**EXERCISE:**
Return a copy of every line in the records that includes the word "includegraphics".

**EXTRACTED ENTRIES:**
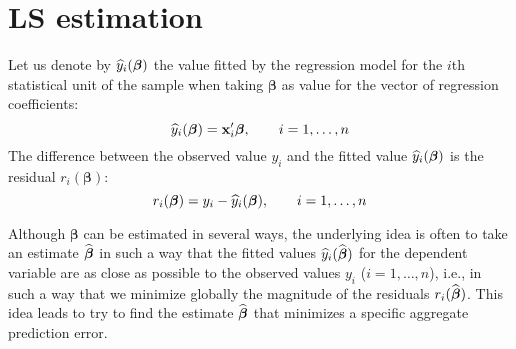 \section{LS estimation}

Let us denote by $\widehat{y}_{i}(\boldsymbol\beta)$ the value fitted by the
regression model for the $i$th statistical unit of the sample when taking
$\boldsymbol\beta$ as value for the vector of regression coefficients:
\[
    \widehat{y}_{i}(\boldsymbol\beta)  = \mathbf x_{i}'\boldsymbol\beta, 
    \qquad i = 1, \dots, n
\]
The difference between the observed value $y_{i}$ and the fitted value
$\widehat{y}_{i}(\boldsymbol\beta)$ is the residual $r_{i}(\boldsymbol\beta)$:
\[
    r_{i}(\boldsymbol\beta) = y_{i} - \widehat{y}_{i}(\boldsymbol\beta),
    \qquad i = 1, \dots, n
\]

Although $\boldsymbol\beta$ can be estimated in several ways, the underlying
idea is often to take an estimate $\widehat{\boldsymbol\beta}$ in such a way that
the fitted values $\widehat{y}_{i}(\widehat{\boldsymbol\beta})$ for the dependent
variable are as close as possible to the observed values $y_{i}$ ($i = 1,
\dots, n$), i.e., in such a way that we minimize globally the magnitude of the
residuals $r_{i}(\widehat{\boldsymbol\beta})$. This idea leads to try to find the
estimate $\widehat{\boldsymbol\beta}$ that minimizes a specific aggregate
prediction error.

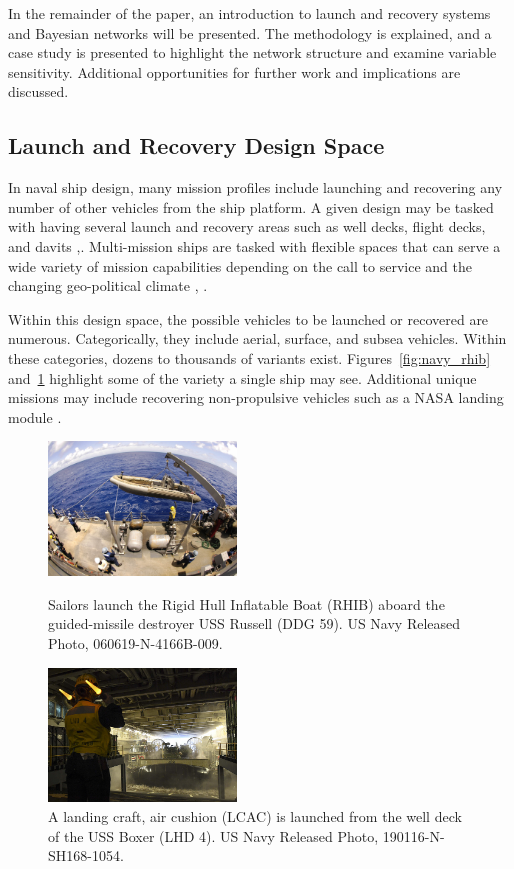 \documentclass{svproc}
\begin{document}
In the remainder of the paper, an introduction to launch and recovery systems and Bayesian networks will be presented. The methodology is explained, and a case study is presented to highlight the network structure and examine variable sensitivity. Additional opportunities for further work and implications are discussed. 

\subsection{Launch and Recovery Design Space}

In naval ship design, many mission profiles include launching and recovering any number of other vehicles from the ship platform. A given design may be tasked with having several launch and recovery areas such as well decks, flight decks, and davits \cite{navy_fact_file},\cite{orourke_navy_2018}. Multi-mission ships are tasked with flexible spaces that can serve a wide variety of mission capabilities depending on the call to service and the changing geo-political climate \cite{orourke_coast_2019}, \cite{orourke_lcs_2018}. 

Within this design space, the possible vehicles to be launched or recovered are numerous. Categorically, they include aerial, surface, and subsea vehicles. Within these categories, dozens to thousands of variants exist. Figures~\ref{fig:navy_rhib} and~\ref{fig:navy_lcac} highlight some of the variety a single ship may see. Additional unique missions may include recovering non-propulsive vehicles such as a NASA landing module \cite{nasa_2018}. 

\begin{figure}[hbt]
	\centering
	\begin{minipage}[b]{0.45\textwidth}
		\includegraphics[width=5cm]{navy_rhib.jpg}
        \caption{Sailors launch the Rigid Hull Inflatable Boat (RHIB) aboard the guided-missile destroyer USS Russell (DDG 59). US Navy Released Photo, 060619-N-4166B-009.}
        \label{fig:navy_rhib}
	\end{minipage}
	\hfill
	\begin{minipage}[b]{0.45\textwidth}
		\includegraphics[width=5cm]{lcac.jpg}
        \caption{A landing craft, air cushion (LCAC) is launched from the well deck of the USS Boxer (LHD 4). US Navy Released Photo, 190116-N-SH168-1054.}
        \label{fig:navy_lcac}
	\end{minipage}
\end{figure}
\end{document}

**ANSWER BELOW:**
		\includegraphics[width=5cm]{navy_rhib.jpg}
		\includegraphics[width=5cm]{lcac.jpg}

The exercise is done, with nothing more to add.